Write the records out once more, exactly as they are given.

□ □ □

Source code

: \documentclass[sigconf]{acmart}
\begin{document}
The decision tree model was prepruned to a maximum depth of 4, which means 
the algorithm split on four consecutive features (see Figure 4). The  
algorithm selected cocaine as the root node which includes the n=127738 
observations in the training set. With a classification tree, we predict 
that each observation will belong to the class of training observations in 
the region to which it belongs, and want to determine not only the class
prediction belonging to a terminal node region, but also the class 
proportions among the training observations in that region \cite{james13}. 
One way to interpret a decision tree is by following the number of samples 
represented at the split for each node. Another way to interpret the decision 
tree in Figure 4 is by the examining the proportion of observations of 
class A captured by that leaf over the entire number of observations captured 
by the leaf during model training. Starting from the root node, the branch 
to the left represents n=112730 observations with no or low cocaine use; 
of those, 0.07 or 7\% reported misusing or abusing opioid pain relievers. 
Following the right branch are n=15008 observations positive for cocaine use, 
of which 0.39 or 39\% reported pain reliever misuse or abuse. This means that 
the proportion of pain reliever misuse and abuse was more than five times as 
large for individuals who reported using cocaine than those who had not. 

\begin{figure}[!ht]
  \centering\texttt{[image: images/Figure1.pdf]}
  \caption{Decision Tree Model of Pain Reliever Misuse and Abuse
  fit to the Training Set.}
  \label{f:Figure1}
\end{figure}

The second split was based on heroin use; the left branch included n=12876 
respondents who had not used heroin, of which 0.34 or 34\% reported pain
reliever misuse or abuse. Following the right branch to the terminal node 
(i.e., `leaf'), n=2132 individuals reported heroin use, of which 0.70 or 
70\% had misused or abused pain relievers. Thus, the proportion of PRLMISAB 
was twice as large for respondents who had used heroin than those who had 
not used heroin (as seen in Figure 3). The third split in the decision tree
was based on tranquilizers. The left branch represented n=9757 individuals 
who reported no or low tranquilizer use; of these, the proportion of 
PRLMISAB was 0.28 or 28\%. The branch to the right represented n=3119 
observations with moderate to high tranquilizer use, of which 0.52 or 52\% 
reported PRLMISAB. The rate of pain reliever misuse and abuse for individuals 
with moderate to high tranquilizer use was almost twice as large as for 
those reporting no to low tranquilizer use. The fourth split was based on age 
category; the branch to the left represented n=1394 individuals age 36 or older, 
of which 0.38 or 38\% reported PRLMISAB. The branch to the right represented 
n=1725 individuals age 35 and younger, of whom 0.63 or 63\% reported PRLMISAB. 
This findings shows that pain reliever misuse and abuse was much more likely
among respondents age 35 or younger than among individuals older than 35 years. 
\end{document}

□ □ □

● WORKED SOLUTION:
Source code

: \documentclass[sigconf]{acmart}
\begin{document}
The decision tree model was prepruned to a maximum depth of 4, which means 
the algorithm split on four consecutive features (see Figure 4). The  
algorithm selected cocaine as the root node which includes the n=127738 
observations in the training set. With a classification tree, we predict 
that each observation will belong to the class of training observations in 
the region to which it belongs, and want to determine not only the class
prediction belonging to a terminal node region, but also the class 
proportions among the training observations in that region \cite{james13}. 
One way to interpret a decision tree is by following the number of samples 
represented at the split for each node. Another way to interpret the decision 
tree in Figure 4 is by the examining the proportion of observations of 
class A captured by that leaf over the entire number of observations captured 
by the leaf during model training. Starting from the root node, the branch 
to the left represents n=112730 observations with no or low cocaine use; 
of those, 0.07 or 7\% reported misusing or abusing opioid pain relievers. 
Following the right branch are n=15008 observations positive for cocaine use, 
of which 0.39 or 39\% reported pain reliever misuse or abuse. This means that 
the proportion of pain reliever misuse and abuse was more than five times as 
large for individuals who reported using cocaine than those who had not. 

\begin{figure}[!ht]
  \centering\texttt{[image: images/Figure1.pdf]}
  \caption{Decision Tree Model of Pain Reliever Misuse and Abuse
  fit to the Training Set.}
  \label{f:Figure1}
\end{figure}

The second split was based on heroin use; the left branch included n=12876 
respondents who had not used heroin, of which 0.34 or 34\% reported pain
reliever misuse or abuse. Following the right branch to the terminal node 
(i.e., `leaf'), n=2132 individuals reported heroin use, of which 0.70 or 
70\% had misused or abused pain relievers. Thus, the proportion of PRLMISAB 
was twice as large for respondents who had used heroin than those who had 
not used heroin (as seen in Figure 3). The third split in the decision tree
was based on tranquilizers. The left branch represented n=9757 individuals 
who reported no or low tranquilizer use; of these, the proportion of 
PRLMISAB was 0.28 or 28\%. The branch to the right represented n=3119 
observations with moderate to high tranquilizer use, of which 0.52 or 52\% 
reported PRLMISAB. The rate of pain reliever misuse and abuse for individuals 
with moderate to high tranquilizer use was almost twice as large as for 
those reporting no to low tranquilizer use. The fourth split was based on age 
category; the branch to the left represented n=1394 individuals age 36 or older, 
of which 0.38 or 38\% reported PRLMISAB. The branch to the right represented 
n=1725 individuals age 35 and younger, of whom 0.63 or 63\% reported PRLMISAB. 
This findings shows that pain reliever misuse and abuse was much more likely
among respondents age 35 or younger than among individuals older than 35 years. 
\end{document}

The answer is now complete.